= Work item =
Below are the records; locate each line with the word "intones" and copy it.

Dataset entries
★ ★ ★ ★

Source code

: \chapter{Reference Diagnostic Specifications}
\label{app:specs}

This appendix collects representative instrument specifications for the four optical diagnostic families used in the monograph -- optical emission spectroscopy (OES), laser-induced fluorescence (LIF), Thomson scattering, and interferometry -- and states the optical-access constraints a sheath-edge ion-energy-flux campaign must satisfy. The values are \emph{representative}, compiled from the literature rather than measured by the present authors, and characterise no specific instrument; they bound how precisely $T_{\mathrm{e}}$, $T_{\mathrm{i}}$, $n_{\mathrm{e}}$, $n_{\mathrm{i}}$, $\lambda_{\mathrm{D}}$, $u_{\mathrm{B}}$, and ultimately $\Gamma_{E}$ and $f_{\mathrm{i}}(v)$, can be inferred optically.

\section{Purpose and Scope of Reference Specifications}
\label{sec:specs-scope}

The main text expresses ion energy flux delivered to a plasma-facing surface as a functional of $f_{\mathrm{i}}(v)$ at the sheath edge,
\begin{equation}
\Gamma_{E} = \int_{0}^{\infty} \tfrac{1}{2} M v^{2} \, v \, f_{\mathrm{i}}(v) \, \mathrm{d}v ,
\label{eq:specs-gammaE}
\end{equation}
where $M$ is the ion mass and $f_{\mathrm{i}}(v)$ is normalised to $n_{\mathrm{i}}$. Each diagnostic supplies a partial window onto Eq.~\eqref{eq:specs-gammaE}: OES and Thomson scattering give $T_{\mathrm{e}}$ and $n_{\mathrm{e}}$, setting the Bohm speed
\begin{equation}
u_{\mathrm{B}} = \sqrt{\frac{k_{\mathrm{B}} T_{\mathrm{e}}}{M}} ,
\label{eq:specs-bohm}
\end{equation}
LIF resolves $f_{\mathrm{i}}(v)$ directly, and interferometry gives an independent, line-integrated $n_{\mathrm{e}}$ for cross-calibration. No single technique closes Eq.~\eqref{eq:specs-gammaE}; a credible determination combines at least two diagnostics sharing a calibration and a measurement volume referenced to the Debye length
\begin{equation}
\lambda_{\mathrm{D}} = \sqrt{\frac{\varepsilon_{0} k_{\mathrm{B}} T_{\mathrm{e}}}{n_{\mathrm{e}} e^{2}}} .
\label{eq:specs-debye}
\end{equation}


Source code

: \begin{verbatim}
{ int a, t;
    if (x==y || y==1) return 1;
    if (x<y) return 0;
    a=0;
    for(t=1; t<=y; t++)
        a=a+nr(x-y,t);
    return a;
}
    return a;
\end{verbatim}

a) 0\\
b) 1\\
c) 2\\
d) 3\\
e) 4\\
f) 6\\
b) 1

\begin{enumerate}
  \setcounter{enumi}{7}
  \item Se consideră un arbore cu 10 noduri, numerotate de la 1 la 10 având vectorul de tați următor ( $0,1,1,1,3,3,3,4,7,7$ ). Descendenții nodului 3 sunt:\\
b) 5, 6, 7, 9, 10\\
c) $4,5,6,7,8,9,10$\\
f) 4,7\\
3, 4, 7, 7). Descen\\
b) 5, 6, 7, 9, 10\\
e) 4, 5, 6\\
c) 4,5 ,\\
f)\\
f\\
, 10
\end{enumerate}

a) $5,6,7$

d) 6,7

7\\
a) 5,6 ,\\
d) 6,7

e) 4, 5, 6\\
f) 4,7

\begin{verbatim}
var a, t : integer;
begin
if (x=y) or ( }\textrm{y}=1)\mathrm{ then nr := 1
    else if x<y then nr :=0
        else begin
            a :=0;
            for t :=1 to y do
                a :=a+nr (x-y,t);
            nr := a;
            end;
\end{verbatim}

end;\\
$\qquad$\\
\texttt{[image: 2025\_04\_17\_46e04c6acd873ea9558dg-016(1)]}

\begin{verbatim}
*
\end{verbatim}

★ ★ ★ ★

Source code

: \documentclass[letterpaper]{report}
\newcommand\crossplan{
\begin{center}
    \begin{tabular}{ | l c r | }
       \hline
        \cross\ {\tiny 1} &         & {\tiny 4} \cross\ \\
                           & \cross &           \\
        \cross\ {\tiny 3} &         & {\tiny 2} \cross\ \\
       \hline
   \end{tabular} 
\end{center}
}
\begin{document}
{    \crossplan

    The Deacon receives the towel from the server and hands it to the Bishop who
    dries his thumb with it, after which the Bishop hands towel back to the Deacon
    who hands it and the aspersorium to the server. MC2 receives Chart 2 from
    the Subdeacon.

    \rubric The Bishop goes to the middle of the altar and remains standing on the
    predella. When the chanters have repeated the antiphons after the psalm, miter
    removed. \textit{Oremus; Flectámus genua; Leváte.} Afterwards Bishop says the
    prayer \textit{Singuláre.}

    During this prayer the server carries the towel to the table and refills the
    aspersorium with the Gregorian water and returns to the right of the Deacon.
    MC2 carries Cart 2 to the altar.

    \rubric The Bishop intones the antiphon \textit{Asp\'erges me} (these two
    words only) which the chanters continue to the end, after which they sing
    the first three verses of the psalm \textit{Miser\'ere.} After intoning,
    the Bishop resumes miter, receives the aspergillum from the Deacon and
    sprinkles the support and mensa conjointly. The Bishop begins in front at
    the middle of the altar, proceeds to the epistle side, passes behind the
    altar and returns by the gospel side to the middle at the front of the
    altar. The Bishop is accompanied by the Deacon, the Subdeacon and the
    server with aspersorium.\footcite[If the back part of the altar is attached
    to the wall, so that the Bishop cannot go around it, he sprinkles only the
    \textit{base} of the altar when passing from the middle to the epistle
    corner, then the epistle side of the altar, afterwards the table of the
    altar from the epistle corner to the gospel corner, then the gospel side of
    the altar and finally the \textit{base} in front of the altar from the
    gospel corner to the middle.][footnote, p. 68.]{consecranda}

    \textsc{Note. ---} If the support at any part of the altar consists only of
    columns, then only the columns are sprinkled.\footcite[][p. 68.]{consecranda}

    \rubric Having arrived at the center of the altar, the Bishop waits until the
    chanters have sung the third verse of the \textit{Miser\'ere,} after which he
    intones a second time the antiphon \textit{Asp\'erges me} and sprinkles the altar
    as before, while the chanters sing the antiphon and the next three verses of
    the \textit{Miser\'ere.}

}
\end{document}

★ ★ ★ ★

= Output for this exercise =
    \rubric The Bishop intones the antiphon \textit{Asp\'erges me} (these two
    intones a second time the antiphon \textit{Asp\'erges me} and sprinkles the altar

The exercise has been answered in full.